The other great theme of beauty in the ancient epic tale is the reformation of Gilgamesh and the way in which he lives the rest of his life. In respect for and memory of his most beloved friend, Gilgamesh morphs himself into a good king who cares for his people and rules them with wisdom and love.
Enkidu serves, then, as an example of the hero who wins the fame but dies early and miserably; what is the use, the poet seems to ask, in such a life? Gilgamesh, on the other hand, demands to known how to put a stop to death, since it has meant for him the end of youth, love, and the careless fulfillment of every desire…Gilgamesh who refuses point-blank to accept the face of death can also come home, a sadder and wiser ruler, to a quiescent life in Uruk (Wolff, 392-393).
The argument of the epic is that true beauty is not the quick flame of a powerful and heroic life that is snuffed out early, as was so popular in the ancient world. Rather, lasting beauty is in a life that truly makes a difference in the world, a heart that can change and the attainment of knowledge. Age and wisdom are considered more beautiful and worth attaining than youth and material beauty in the epic of Gilgamesh. This theme would be repeated in many other ancient works, particularly those of Homer detailing the Trojan War and the Greek hero Achilles.

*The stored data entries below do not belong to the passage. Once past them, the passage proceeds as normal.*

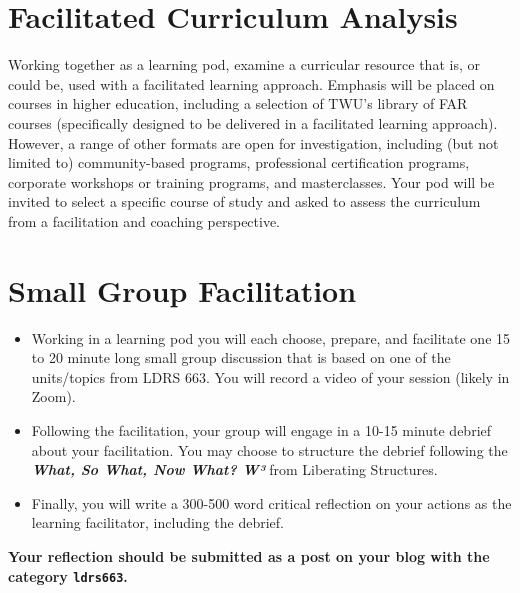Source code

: \documentclass[
]{book}
\providecommand{\tightlist}{%
  \setlength{\itemsep}{0pt}\setlength{\parskip}{0pt}}
\begin{document}
\hypertarget{facilitated-curriculum-analysis}{%
\section*{Facilitated Curriculum Analysis}\label{facilitated-curriculum-analysis}}

Working together as a learning pod, examine a curricular resource that is, or could be, used with a facilitated learning approach. Emphasis will be placed on courses in higher education, including a selection of TWU's library of FAR courses (specifically designed to be delivered in a facilitated learning approach). However, a range of other formats are open for investigation, including (but not limited to) community-based programs, professional certification programs, corporate workshops or training programs, and masterclasses. Your pod will be invited to select a specific course of study and asked to assess the curriculum from a facilitation and coaching perspective.

\hypertarget{small-group-facilitation}{%
\section*{Small Group Facilitation}\label{small-group-facilitation}}

\begin{itemize}
\tightlist
\item
  Working in a learning pod you will each choose, prepare, and facilitate one 15 to 20 minute long small group discussion that is based on one of the units/topics from LDRS 663. You will record a video of your session (likely in Zoom).\\
\item
  Following the facilitation, your group will engage in a 10-15 minute debrief about your facilitation. You may choose to structure the debrief following the \textbf{\emph{What, So What, Now What? W³}} from Liberating Structures.\\
\item
  Finally, you will write a 300-500 word critical reflection on your actions as the learning facilitator, including the debrief.
\end{itemize}

\textbf{Your reflection should be submitted as a post on your blog with the category \texttt{ldrs663}.}
\end{document}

The epic poem first written down by the ancient Greek, Homer, 500 years after the supposed actual occurrence of the Trojan War begins with the introduction of the fated Achilles as a fierce young warrior (Thompson, 35). “Rage-Goddess, sing the rage of Peleus’ son Achilles / murderous, doomed, that cost the Achaeans countless losses / hurling down to the House of Death so many sturdy souls, / great fighters’ souls, but made their bodies carrion, / feasts for the dogs and birds” (Iliad Book I lines 1-5). In a culture where war was central to manhood and to their very lifestyles, where entire cities raised their children as wards of the state-trained for war from the moment of their birth, Achilles is cast as the ideal shining Greek warrior (Thompson, 36). For a man, the greatest beauty one could achieve in the ancient Greek culture was to be the greatest on the field of battle.
Achilles’ celebrated beauty also comes from his ephemeral yet brilliant life, sacrificed for the honor of his country. He lived with great passion and Homer describes him as the idyllic ancient Greek youth, the dashing adolescent warrior that every young man should be. This made his death more touching and the melancholy of his short life more poignant to Homer’s ancient audience. His is the first celebrated and immortal story told of a soldier dying for the sake of his homeland, a tale that is captivating and emotional to audiences even today (Iliad).
While the ideal life for a man was that of a warrior in ancient Greece, women won honor and fame in very different manners. The notoriety and reputation of the Greek queen Helen in the ancient world was pervasive and omniscient. Everyone in the land of Greece and its neighbors knew of the overwhelming beauty of the exquisite lady. Like ivy that strangles every other flower in the field, the image of the effervescent and lovely Queen Helen pushed the desire for any other woman from the minds of thousands of the ancient males, and drew the attention and passionate pursuance of several of the most powerful men in the ancient world (Worman, 151).
Her seduction, as depicted by the ancient Greeks, was so powerful that it made men forget about every other quality that was beloved in womankind. According to Thompson, the most valued trait of a woman to the ancient Greeks was that of loyalty, and it was this dire characteristic that Helen most visibly betrayed (Thompson, 37). Yet even in ancient Greek art, Helen’s forsaken husband Menelaus is portrayed as so enchanted with her beauty that in the end of the war he forgets her disloyalty and again pursues her for his lover. On a vase found and dated to ancient Greece this irony is rendered: “Menelaus meant to use his sword on Helen, since he had pulled it out of its sheath, but now he has a different intention. It is hard to think of a motif in ancient Greek art that more effectively depicts a character changing his mind” (Hedreen, 156). Helen is remembered still for her powerful and influential beauty, as the “face that launched a thousand ships” (The Phrase Finder).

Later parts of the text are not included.